### [RECORDS SHOWN]
::::::::

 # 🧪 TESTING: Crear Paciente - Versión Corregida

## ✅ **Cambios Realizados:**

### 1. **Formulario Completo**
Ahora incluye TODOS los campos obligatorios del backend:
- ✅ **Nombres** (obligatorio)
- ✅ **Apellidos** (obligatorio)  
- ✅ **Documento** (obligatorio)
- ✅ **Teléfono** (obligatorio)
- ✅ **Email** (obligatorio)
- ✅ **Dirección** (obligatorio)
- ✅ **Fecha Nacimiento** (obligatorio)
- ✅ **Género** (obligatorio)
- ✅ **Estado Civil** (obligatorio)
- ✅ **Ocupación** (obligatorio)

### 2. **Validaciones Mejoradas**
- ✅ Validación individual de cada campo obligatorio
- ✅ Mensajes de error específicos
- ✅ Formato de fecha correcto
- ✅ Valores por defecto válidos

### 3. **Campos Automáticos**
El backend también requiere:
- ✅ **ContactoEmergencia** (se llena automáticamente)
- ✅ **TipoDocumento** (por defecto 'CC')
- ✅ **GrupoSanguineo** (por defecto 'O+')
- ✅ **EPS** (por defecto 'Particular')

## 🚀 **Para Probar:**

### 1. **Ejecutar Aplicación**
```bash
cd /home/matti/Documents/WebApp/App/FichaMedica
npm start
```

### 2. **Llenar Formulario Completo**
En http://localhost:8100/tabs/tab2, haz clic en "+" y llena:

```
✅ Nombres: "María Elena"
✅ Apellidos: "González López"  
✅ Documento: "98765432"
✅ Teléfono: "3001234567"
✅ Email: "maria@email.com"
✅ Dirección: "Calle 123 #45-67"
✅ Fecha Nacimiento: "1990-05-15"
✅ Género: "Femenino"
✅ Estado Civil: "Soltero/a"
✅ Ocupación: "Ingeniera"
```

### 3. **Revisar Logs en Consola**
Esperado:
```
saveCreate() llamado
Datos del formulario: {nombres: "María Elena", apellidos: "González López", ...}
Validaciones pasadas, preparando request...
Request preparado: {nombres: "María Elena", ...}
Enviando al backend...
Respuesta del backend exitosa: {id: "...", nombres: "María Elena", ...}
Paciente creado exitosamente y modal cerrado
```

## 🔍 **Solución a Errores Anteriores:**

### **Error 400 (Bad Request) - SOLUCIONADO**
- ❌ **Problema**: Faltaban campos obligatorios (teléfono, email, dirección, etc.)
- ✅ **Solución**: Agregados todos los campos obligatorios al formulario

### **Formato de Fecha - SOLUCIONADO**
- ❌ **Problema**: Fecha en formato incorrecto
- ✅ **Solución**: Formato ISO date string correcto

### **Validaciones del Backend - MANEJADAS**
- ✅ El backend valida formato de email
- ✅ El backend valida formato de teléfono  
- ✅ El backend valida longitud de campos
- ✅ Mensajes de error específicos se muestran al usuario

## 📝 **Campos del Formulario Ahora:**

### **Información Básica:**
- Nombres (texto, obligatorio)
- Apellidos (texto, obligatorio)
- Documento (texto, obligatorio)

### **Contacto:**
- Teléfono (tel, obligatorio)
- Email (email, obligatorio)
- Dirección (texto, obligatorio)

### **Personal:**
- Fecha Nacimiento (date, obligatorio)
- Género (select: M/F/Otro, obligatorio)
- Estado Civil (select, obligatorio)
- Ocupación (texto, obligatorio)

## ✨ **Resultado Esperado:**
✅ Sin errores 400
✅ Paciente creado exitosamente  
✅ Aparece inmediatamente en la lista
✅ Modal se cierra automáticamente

::::::::

### [TASK STATEMENT]
Write the records out again. Keep every line exactly as it is.

### [WRITTEN ANSWER]
 # 🧪 TESTING: Crear Paciente - Versión Corregida

## ✅ **Cambios Realizados:**

### 1. **Formulario Completo**
Ahora incluye TODOS los campos obligatorios del backend:
- ✅ **Nombres** (obligatorio)
- ✅ **Apellidos** (obligatorio)  
- ✅ **Documento** (obligatorio)
- ✅ **Teléfono** (obligatorio)
- ✅ **Email** (obligatorio)
- ✅ **Dirección** (obligatorio)
- ✅ **Fecha Nacimiento** (obligatorio)
- ✅ **Género** (obligatorio)
- ✅ **Estado Civil** (obligatorio)
- ✅ **Ocupación** (obligatorio)

### 2. **Validaciones Mejoradas**
- ✅ Validación individual de cada campo obligatorio
- ✅ Mensajes de error específicos
- ✅ Formato de fecha correcto
- ✅ Valores por defecto válidos

### 3. **Campos Automáticos**
El backend también requiere:
- ✅ **ContactoEmergencia** (se llena automáticamente)
- ✅ **TipoDocumento** (por defecto 'CC')
- ✅ **GrupoSanguineo** (por defecto 'O+')
- ✅ **EPS** (por defecto 'Particular')

## 🚀 **Para Probar:**

### 1. **Ejecutar Aplicación**
```bash
cd /home/matti/Documents/WebApp/App/FichaMedica
npm start
```

### 2. **Llenar Formulario Completo**
En http://localhost:8100/tabs/tab2, haz clic en "+" y llena:

```
✅ Nombres: "María Elena"
✅ Apellidos: "González López"  
✅ Documento: "98765432"
✅ Teléfono: "3001234567"
✅ Email: "maria@email.com"
✅ Dirección: "Calle 123 #45-67"
✅ Fecha Nacimiento: "1990-05-15"
✅ Género: "Femenino"
✅ Estado Civil: "Soltero/a"
✅ Ocupación: "Ingeniera"
```

### 3. **Revisar Logs en Consola**
Esperado:
```
saveCreate() llamado
Datos del formulario: {nombres: "María Elena", apellidos: "González López", ...}
Validaciones pasadas, preparando request...
Request preparado: {nombres: "María Elena", ...}
Enviando al backend...
Respuesta del backend exitosa: {id: "...", nombres: "María Elena", ...}
Paciente creado exitosamente y modal cerrado
```

## 🔍 **Solución a Errores Anteriores:**

### **Error 400 (Bad Request) - SOLUCIONADO**
- ❌ **Problema**: Faltaban campos obligatorios (teléfono, email, dirección, etc.)
- ✅ **Solución**: Agregados todos los campos obligatorios al formulario

### **Formato de Fecha - SOLUCIONADO**
- ❌ **Problema**: Fecha en formato incorrecto
- ✅ **Solución**: Formato ISO date string correcto

### **Validaciones del Backend - MANEJADAS**
- ✅ El backend valida formato de email
- ✅ El backend valida formato de teléfono  
- ✅ El backend valida longitud de campos
- ✅ Mensajes de error específicos se muestran al usuario

## 📝 **Campos del Formulario Ahora:**

### **Información Básica:**
- Nombres (texto, obligatorio)
- Apellidos (texto, obligatorio)
- Documento (texto, obligatorio)

### **Contacto:**
- Teléfono (tel, obligatorio)
- Email (email, obligatorio)
- Dirección (texto, obligatorio)

### **Personal:**
- Fecha Nacimiento (date, obligatorio)
- Género (select: M/F/Otro, obligatorio)
- Estado Civil (select, obligatorio)
- Ocupación (texto, obligatorio)

## ✨ **Resultado Esperado:**
✅ Sin errores 400
✅ Paciente creado exitosamente  
✅ Aparece inmediatamente en la lista
✅ Modal se cierra automáticamente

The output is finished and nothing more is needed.